While working with Kubernetes, I often find myself searching on different nodes and pods for logs to help me debug . One immediate way that ECK can be useful is a central location for collecting all Kubernetes logs using Fluentd and Elasticsearch. Instead of looking across many different components for log files, now I use a Kibana dashboard to see all my Kubernetes-related logs in one place.

There are generic great tutorials for how to setup FluentD with Elasticsearch, so I will focus specifically on using fluentd and ECK together. You can find on github the full yaml files for the elasticsearch cluster and fluentd daemonset.

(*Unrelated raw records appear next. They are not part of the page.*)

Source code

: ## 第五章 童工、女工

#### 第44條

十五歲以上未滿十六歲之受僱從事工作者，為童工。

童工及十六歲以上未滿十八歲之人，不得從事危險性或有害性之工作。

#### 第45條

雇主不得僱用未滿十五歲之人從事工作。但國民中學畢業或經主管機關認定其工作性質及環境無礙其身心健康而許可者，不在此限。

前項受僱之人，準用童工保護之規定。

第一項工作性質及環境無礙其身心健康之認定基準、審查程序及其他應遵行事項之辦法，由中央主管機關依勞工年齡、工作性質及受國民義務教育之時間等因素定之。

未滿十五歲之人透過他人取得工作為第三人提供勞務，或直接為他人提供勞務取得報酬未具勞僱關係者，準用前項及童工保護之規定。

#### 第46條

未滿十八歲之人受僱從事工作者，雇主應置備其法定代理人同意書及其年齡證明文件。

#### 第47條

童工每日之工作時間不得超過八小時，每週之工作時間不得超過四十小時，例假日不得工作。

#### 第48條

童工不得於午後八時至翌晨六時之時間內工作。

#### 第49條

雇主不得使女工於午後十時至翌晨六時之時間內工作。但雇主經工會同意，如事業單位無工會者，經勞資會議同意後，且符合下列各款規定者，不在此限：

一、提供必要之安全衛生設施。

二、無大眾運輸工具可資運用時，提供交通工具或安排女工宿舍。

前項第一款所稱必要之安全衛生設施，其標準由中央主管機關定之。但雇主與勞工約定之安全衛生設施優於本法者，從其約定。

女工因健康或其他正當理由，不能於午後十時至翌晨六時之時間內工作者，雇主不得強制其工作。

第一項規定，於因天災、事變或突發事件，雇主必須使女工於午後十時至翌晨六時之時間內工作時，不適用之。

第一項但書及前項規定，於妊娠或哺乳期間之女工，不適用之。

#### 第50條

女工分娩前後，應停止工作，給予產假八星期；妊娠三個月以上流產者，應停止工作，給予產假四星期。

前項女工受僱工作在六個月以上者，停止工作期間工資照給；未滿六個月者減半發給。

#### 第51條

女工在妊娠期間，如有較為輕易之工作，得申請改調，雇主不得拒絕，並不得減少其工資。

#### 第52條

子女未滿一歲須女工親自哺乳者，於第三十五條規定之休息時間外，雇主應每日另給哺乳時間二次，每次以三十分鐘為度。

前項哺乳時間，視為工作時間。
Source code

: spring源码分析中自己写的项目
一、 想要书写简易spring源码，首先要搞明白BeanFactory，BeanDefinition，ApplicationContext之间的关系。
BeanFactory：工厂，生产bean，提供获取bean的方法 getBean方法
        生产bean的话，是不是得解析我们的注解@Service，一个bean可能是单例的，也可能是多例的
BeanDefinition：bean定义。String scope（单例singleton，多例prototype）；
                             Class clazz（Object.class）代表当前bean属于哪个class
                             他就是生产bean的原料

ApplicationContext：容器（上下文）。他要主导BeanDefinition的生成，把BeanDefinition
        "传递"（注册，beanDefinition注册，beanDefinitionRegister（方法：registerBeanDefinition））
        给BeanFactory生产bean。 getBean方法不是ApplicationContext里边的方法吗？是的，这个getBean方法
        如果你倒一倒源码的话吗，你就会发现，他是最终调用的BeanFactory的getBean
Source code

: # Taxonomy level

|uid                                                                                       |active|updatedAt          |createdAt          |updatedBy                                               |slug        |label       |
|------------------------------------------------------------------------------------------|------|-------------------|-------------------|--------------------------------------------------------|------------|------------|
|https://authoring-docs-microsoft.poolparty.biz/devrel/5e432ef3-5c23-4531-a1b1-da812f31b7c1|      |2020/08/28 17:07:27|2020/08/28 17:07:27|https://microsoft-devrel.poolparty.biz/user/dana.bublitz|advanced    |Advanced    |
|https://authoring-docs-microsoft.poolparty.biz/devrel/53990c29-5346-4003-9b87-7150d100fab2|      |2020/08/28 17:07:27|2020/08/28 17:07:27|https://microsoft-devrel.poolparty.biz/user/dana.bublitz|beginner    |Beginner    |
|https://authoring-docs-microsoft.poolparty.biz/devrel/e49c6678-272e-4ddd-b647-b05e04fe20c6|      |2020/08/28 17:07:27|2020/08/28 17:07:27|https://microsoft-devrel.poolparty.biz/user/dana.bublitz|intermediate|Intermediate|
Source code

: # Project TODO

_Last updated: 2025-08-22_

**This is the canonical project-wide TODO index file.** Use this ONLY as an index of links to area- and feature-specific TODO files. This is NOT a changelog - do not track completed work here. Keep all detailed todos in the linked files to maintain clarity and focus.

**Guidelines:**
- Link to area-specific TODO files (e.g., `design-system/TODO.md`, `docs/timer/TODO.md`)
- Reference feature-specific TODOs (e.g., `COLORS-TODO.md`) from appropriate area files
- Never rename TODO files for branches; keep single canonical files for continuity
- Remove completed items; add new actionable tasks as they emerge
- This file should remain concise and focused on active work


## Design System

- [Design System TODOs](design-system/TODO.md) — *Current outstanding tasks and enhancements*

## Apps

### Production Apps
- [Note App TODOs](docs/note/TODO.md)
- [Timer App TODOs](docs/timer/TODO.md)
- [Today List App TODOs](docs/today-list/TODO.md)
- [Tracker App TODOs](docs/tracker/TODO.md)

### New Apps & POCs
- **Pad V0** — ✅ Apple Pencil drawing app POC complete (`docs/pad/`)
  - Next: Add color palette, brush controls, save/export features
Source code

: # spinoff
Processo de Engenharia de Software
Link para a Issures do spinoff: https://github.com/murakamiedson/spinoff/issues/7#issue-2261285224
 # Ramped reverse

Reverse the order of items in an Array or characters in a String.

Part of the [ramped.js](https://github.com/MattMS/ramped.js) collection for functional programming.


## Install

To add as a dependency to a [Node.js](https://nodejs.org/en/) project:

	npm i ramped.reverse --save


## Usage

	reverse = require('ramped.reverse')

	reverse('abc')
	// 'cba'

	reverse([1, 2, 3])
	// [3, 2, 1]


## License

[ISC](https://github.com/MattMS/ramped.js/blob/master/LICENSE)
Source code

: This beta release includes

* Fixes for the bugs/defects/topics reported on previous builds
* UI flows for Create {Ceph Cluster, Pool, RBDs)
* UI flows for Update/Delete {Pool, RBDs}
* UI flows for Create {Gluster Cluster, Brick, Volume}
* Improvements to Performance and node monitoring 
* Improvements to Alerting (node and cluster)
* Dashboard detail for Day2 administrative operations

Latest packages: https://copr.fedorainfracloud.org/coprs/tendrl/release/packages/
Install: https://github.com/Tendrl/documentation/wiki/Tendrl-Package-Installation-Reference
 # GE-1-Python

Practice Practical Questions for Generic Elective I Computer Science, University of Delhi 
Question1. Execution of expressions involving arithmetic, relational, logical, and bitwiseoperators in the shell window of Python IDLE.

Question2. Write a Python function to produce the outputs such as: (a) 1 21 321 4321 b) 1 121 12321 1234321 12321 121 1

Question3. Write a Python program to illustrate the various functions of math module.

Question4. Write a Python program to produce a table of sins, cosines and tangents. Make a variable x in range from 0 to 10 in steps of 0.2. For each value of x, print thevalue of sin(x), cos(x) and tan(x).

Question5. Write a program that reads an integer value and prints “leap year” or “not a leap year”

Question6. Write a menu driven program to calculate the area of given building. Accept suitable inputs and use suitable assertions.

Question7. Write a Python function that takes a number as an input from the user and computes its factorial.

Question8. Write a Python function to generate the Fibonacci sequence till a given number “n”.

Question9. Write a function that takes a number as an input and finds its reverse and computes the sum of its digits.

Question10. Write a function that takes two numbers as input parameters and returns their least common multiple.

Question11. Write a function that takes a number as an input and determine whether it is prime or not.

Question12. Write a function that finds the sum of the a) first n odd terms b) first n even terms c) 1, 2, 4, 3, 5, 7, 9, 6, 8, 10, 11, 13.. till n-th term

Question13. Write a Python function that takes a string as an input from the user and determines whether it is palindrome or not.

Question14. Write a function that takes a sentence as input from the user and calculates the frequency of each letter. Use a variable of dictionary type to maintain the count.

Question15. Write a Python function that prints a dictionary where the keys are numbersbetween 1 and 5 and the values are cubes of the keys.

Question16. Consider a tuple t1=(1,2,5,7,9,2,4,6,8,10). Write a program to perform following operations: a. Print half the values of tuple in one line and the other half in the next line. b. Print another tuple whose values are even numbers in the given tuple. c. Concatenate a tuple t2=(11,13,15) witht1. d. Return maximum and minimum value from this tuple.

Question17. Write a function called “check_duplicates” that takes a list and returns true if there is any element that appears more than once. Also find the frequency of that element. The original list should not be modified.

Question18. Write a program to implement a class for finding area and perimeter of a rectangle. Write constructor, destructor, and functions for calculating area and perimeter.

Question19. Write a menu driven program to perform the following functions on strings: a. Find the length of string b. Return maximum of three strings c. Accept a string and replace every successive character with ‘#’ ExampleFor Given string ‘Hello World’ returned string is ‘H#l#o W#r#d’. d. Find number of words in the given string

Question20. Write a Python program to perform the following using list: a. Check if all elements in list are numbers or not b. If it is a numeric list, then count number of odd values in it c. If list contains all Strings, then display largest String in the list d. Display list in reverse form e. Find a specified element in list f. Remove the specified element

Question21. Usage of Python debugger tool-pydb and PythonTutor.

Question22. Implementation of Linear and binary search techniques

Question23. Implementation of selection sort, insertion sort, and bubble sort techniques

With ECK and PSO, setting up a Fluentd log collector is as simple as creating the fluentd daemonset with the necessary environment variables to connect to your Elasticsearch cluster. Fluentd connects to an existing ECK cluster with the password injected into an environment variable via secretKeyRef. The below were the necessary settings for the fluentd daemonset:

- name: FLUENT_ELASTICSEARCH_HOST
value: “elastic-internal-es-http”
- name: FLUENT_ELASTICSEARCH_PORT
value: “9200”
- name: FLUENT_ELASTICSEARCH_SCHEME
value: “https”
- name: FLUENT_ELASTICSEARCH_SSL_VERIFY
value: “false”
- name: FLUENT_ELASTICSEARCH_SSL_VERSION
value: “TLSv1_2”
- name: FLUENT_ELASTICSEARCH_USER
value: “elastic”
- name: FLUENT_ELASTICSEARCH_PASSWORD
valueFrom:
secretKeyRef:
name: elastic-internal-es-elastic-user
key: elastic

Most of the above settings are straightforward, except FLUENT_ELASTICSEARCH_SSL_VERSION, which was required because the default SSL version used by Fluentd is rejected by Elasticsearch as insecure.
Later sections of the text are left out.